Self-monitoring of oxygen saturation from home
Although pulse oximeters have been miniaturized and have become wireless and affordable, they—unlike thermometers—are not yet found in our home medicine cabinet. However, during this pandemic, home pulse oximetry could be very useful in detecting patients requiring oxygen and hospitalization. An initiative led by Peter Pronovost from Cleveland University Hospitals is currently going on for COVID-19 outpatients. This program promotes the use of a finger disposable wireless sensor enabling continuous SpO2 monitoring at home. A dedicated command center receives measurements and alerts via the patient’s smartphone. Self-monitoring with miniaturized medical grade pulse oximeters—easily purchased on the web—may be a useful alternative.
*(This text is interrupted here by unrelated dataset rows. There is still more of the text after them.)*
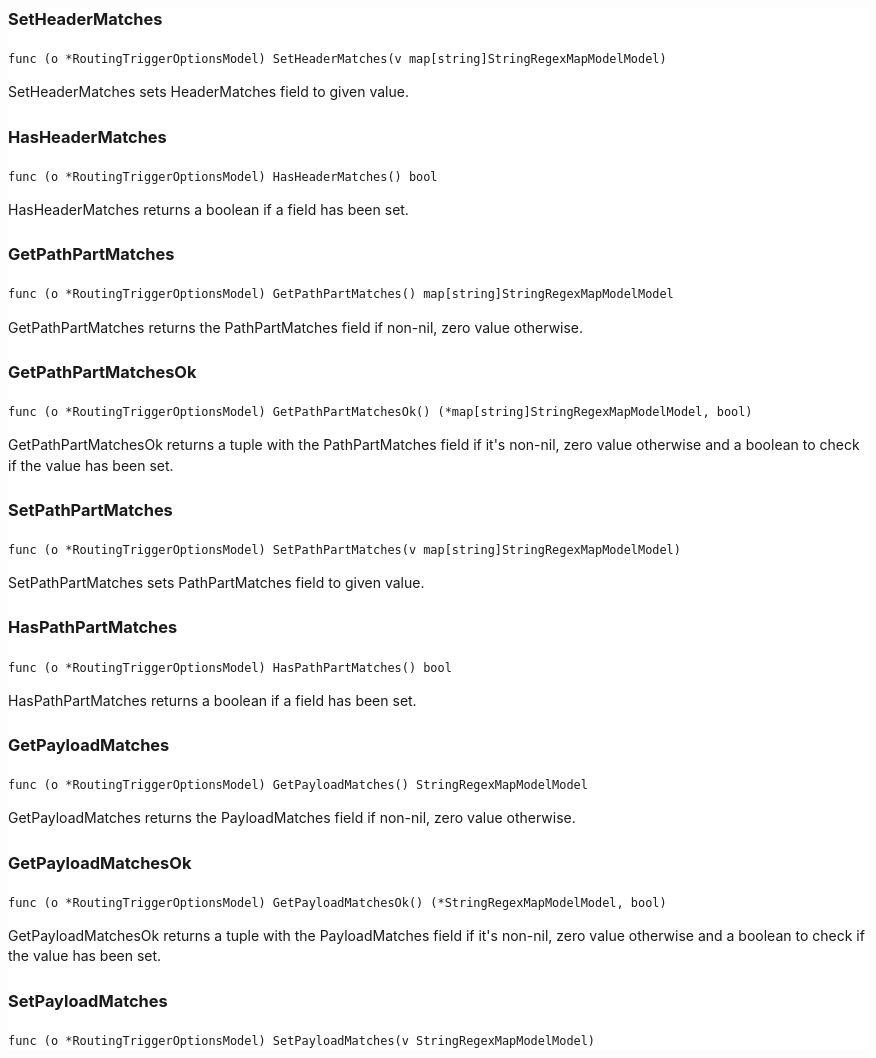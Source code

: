 ### SetHeaderMatches

`func (o *RoutingTriggerOptionsModel) SetHeaderMatches(v map[string]StringRegexMapModelModel)`

SetHeaderMatches sets HeaderMatches field to given value.

### HasHeaderMatches

`func (o *RoutingTriggerOptionsModel) HasHeaderMatches() bool`

HasHeaderMatches returns a boolean if a field has been set.

### GetPathPartMatches

`func (o *RoutingTriggerOptionsModel) GetPathPartMatches() map[string]StringRegexMapModelModel`

GetPathPartMatches returns the PathPartMatches field if non-nil, zero value otherwise.

### GetPathPartMatchesOk

`func (o *RoutingTriggerOptionsModel) GetPathPartMatchesOk() (*map[string]StringRegexMapModelModel, bool)`

GetPathPartMatchesOk returns a tuple with the PathPartMatches field if it's non-nil, zero value otherwise
and a boolean to check if the value has been set.

### SetPathPartMatches

`func (o *RoutingTriggerOptionsModel) SetPathPartMatches(v map[string]StringRegexMapModelModel)`

SetPathPartMatches sets PathPartMatches field to given value.

### HasPathPartMatches

`func (o *RoutingTriggerOptionsModel) HasPathPartMatches() bool`

HasPathPartMatches returns a boolean if a field has been set.

### GetPayloadMatches

`func (o *RoutingTriggerOptionsModel) GetPayloadMatches() StringRegexMapModelModel`

GetPayloadMatches returns the PayloadMatches field if non-nil, zero value otherwise.

### GetPayloadMatchesOk

`func (o *RoutingTriggerOptionsModel) GetPayloadMatchesOk() (*StringRegexMapModelModel, bool)`

GetPayloadMatchesOk returns a tuple with the PayloadMatches field if it's non-nil, zero value otherwise
and a boolean to check if the value has been set.

### SetPayloadMatches

`func (o *RoutingTriggerOptionsModel) SetPayloadMatches(v StringRegexMapModelModel)`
Continuous monitoring of oxygen saturation on hospital wards
The recent surge of hospitalized COVID-19 patients created both material and healthcare worker shortages, raising concerns regarding patient safety. Wireless and wearable sensors are now available to monitor a large number of ward patients at the same time, display the information on a central station, and, in case of clinical deterioration, immediately alert nurses on their pager . During epidemics, wireless sensors would also have the advantage of decreasing the number of physical interactions and thereby the risk of virus transmission between healthcare workers and patients .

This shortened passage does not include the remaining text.